I'm going to hell.
This is where those of you who know me laugh at the fact that I just figured that out. First of all, very funny. Second, I don't mean the eternal hell, although I have no doubt that pitchforks and lakes of fire and brimstone are down the pike for me.
I mean the thank-goodness-it's-less-than-a-week hell.
This weekend, I'm going to my least favorite place on the entire planet: Las Vegas. I am being subjected to this particular brand of hell because my sister lives there and she is getting married Sunday.
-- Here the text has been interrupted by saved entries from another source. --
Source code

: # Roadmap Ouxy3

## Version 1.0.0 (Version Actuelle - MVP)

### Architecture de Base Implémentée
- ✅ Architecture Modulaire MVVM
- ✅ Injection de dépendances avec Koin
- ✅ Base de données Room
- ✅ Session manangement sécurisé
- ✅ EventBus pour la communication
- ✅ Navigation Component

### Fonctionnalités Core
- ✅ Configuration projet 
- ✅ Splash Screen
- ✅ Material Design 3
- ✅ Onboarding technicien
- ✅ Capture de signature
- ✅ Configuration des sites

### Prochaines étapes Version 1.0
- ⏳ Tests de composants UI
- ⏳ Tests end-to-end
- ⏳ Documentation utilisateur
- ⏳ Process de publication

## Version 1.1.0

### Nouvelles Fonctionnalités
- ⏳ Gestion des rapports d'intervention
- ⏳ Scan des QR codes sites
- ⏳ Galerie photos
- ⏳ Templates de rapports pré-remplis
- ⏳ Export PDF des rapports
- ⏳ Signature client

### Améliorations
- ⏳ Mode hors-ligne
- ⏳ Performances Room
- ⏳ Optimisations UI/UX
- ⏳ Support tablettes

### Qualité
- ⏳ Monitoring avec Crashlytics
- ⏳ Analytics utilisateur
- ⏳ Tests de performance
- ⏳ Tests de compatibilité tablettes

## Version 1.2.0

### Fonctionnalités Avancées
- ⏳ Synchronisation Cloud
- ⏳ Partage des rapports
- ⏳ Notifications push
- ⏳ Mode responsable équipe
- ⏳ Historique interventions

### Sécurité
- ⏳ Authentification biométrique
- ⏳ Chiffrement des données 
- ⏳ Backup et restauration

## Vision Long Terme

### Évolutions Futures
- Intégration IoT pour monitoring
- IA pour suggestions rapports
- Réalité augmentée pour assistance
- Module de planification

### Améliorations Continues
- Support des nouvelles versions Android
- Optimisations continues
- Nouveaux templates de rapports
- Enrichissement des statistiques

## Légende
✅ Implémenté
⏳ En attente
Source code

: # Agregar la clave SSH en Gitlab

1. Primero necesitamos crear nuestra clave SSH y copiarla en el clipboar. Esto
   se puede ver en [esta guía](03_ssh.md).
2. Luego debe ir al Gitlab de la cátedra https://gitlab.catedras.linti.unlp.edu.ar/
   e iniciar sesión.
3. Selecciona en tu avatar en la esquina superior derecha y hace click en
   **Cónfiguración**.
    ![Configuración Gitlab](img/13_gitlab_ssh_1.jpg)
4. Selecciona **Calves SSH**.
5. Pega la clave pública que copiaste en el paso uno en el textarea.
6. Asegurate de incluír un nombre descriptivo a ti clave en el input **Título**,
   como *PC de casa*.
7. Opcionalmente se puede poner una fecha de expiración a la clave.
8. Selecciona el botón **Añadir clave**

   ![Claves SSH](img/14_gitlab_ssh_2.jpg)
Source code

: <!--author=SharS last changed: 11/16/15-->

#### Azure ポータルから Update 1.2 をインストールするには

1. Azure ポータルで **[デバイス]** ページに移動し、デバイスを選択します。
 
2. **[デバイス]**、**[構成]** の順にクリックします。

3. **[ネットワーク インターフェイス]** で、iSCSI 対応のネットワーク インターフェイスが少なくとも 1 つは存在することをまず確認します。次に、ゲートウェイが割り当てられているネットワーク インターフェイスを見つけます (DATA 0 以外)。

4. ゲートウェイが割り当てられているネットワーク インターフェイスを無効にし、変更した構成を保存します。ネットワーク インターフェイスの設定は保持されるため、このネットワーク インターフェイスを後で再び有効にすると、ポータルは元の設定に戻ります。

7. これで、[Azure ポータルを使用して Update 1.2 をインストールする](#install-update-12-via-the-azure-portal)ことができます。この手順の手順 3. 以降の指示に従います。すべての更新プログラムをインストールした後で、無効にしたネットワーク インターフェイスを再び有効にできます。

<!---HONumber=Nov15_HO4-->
The whole fascination with Las Vegas escapes me. It is hotter than my eternal destination, and if you don't gamble, there's nothing to do. If I drank, I could buy a six-pack right here in Youngstown, Ohio; I certainly don't need Sin City for that. And prostitutes just aren't my thing, thankyouverymuch.
I will admit that the casinos are beautiful and I love looking at them; however (and this is probably something I should never tell anybody), I always get trapped in a random casino and can't get out. When I manage to find an exit door (two hours later), I take two steps outside and have to go back inside because it's 115 degrees outside! ONE HUNDRED AND FIFTEEN DEGREES! And then the vicious cycle starts again.
One of the last times I was in Las Vegas, I called Danny from inside the MGM. Of course, I was stranded in there and my feet had blisters on them from the aforementioned escape attempt. On the verge of tears, I told him, "I hate this place. It's the most boring place on earth. There's absolutely nothing to do here!"
Seriously, why would anyone go to that hell hole voluntarily?
If only my sister lived somewhere good, like Gettysburg.